- Directions: From the data below, retype exactly the lines starting with the one that contains "Feel free to customize" and ending with the one that contains "Since a few", both included.

### Material provided

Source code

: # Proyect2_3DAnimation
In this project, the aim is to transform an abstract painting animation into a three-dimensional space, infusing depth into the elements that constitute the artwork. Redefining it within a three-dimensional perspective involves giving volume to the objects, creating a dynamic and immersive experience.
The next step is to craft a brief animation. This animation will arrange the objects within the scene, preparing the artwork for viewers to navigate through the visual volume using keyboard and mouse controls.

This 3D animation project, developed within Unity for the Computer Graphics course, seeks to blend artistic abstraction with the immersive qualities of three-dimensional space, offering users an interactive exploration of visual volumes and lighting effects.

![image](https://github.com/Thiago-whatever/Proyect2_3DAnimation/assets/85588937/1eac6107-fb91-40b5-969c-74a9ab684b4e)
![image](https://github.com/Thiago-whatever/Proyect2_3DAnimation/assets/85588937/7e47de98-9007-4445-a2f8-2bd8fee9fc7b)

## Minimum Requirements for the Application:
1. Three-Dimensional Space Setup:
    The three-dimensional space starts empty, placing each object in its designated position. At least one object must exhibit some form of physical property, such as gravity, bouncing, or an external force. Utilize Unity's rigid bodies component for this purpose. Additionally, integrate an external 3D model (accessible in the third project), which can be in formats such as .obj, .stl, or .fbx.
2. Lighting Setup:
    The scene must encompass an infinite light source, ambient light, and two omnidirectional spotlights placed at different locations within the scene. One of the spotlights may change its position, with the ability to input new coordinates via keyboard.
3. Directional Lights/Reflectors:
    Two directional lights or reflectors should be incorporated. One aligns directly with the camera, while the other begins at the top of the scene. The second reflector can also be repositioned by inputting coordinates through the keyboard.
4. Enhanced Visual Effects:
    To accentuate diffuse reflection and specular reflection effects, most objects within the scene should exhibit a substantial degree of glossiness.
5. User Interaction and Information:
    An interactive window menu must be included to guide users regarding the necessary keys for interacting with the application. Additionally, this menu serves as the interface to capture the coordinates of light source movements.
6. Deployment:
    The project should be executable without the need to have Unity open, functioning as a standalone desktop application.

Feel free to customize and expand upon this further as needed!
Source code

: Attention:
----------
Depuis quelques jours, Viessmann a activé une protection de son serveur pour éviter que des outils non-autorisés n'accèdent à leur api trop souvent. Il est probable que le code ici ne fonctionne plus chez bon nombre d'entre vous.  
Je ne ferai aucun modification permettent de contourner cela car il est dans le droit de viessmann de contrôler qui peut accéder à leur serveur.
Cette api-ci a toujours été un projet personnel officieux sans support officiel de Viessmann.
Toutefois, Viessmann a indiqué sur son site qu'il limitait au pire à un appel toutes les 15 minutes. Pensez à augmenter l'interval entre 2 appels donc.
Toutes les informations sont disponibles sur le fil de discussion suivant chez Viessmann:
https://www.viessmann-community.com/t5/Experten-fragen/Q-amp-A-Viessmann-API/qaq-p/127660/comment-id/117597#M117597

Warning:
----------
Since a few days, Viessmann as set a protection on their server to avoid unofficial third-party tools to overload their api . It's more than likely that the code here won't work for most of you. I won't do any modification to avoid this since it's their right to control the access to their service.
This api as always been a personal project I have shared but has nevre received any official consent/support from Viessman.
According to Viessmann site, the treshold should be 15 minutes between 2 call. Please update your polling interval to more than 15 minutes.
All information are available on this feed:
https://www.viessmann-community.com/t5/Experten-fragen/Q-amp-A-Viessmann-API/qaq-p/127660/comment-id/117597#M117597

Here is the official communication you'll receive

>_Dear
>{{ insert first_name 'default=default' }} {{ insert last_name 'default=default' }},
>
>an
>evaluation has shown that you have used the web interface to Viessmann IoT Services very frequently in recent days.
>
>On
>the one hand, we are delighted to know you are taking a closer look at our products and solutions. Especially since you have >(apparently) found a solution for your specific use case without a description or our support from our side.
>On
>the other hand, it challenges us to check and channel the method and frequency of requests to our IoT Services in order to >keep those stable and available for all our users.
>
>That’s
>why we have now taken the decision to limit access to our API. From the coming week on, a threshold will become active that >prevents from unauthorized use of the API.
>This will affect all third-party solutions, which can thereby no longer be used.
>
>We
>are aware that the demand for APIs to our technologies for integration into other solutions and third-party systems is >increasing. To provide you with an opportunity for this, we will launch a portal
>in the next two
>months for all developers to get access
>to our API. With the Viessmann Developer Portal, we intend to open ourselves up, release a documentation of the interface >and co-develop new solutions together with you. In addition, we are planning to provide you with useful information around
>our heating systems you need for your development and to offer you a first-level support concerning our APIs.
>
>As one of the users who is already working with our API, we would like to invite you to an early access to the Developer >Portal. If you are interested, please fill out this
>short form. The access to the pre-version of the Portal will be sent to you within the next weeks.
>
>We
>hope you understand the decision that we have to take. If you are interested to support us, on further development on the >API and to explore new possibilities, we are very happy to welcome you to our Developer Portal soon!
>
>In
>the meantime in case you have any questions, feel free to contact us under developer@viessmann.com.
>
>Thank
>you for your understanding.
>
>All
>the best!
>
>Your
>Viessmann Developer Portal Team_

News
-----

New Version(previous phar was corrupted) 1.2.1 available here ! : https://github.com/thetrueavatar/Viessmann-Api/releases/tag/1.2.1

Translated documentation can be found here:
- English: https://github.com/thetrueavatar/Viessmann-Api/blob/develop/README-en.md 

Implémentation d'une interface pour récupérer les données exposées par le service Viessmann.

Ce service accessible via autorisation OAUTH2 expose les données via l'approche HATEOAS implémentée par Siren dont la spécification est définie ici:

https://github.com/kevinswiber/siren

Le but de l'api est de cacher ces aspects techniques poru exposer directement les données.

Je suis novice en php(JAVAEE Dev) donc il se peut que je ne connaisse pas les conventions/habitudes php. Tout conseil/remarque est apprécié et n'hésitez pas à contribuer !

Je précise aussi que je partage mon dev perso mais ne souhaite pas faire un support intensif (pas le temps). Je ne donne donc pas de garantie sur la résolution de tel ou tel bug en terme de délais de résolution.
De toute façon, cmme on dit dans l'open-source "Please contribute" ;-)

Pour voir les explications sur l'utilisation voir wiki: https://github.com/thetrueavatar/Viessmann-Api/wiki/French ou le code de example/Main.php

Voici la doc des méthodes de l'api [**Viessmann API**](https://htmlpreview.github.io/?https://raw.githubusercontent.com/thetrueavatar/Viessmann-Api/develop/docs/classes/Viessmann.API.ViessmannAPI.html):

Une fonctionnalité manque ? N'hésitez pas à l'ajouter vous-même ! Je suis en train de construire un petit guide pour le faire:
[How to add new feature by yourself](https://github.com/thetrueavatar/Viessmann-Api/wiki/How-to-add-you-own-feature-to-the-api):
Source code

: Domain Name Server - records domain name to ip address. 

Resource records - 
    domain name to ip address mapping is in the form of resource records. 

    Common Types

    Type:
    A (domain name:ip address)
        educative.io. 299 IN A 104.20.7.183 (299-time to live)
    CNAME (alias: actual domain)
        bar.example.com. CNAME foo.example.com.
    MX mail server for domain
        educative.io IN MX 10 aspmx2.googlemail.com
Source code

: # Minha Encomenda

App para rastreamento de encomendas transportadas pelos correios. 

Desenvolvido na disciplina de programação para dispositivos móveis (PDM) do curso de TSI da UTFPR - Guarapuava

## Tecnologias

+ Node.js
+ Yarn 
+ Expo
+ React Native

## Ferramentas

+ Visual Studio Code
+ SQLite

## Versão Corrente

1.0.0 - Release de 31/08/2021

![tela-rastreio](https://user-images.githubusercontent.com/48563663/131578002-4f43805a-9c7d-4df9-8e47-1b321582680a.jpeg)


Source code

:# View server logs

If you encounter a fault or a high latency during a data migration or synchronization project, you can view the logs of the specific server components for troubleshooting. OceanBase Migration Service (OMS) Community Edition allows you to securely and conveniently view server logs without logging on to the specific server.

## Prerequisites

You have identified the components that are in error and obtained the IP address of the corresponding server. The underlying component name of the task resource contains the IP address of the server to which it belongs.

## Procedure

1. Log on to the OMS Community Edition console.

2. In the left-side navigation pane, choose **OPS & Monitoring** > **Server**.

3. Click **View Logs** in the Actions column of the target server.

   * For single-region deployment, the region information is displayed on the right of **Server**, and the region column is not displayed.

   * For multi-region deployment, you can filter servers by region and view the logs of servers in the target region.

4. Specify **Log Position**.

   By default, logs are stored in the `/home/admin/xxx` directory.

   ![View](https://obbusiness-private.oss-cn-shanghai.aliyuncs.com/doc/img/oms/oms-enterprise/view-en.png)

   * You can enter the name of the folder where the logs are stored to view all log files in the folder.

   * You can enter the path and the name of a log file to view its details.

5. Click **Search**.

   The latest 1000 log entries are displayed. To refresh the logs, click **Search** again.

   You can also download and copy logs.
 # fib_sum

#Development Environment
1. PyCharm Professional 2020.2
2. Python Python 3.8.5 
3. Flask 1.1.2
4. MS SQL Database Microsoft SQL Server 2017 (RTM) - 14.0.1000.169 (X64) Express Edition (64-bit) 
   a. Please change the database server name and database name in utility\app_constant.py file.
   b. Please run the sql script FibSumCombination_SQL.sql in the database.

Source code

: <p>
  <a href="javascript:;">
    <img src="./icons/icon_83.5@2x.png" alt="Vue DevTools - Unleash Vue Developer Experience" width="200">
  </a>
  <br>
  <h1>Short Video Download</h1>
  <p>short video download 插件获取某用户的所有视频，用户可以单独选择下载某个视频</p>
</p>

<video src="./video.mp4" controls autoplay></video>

######

- Output for this task:
Feel free to customize and expand upon this further as needed!
Source code

: Attention:
----------
Depuis quelques jours, Viessmann a activé une protection de son serveur pour éviter que des outils non-autorisés n'accèdent à leur api trop souvent. Il est probable que le code ici ne fonctionne plus chez bon nombre d'entre vous.  
Je ne ferai aucun modification permettent de contourner cela car il est dans le droit de viessmann de contrôler qui peut accéder à leur serveur.
Cette api-ci a toujours été un projet personnel officieux sans support officiel de Viessmann.
Toutefois, Viessmann a indiqué sur son site qu'il limitait au pire à un appel toutes les 15 minutes. Pensez à augmenter l'interval entre 2 appels donc.
Toutes les informations sont disponibles sur le fil de discussion suivant chez Viessmann:
https://www.viessmann-community.com/t5/Experten-fragen/Q-amp-A-Viessmann-API/qaq-p/127660/comment-id/117597#M117597

Warning:
----------
Since a few days, Viessmann as set a protection on their server to avoid unofficial third-party tools to overload their api . It's more than likely that the code here won't work for most of you. I won't do any modification to avoid this since it's their right to control the access to their service.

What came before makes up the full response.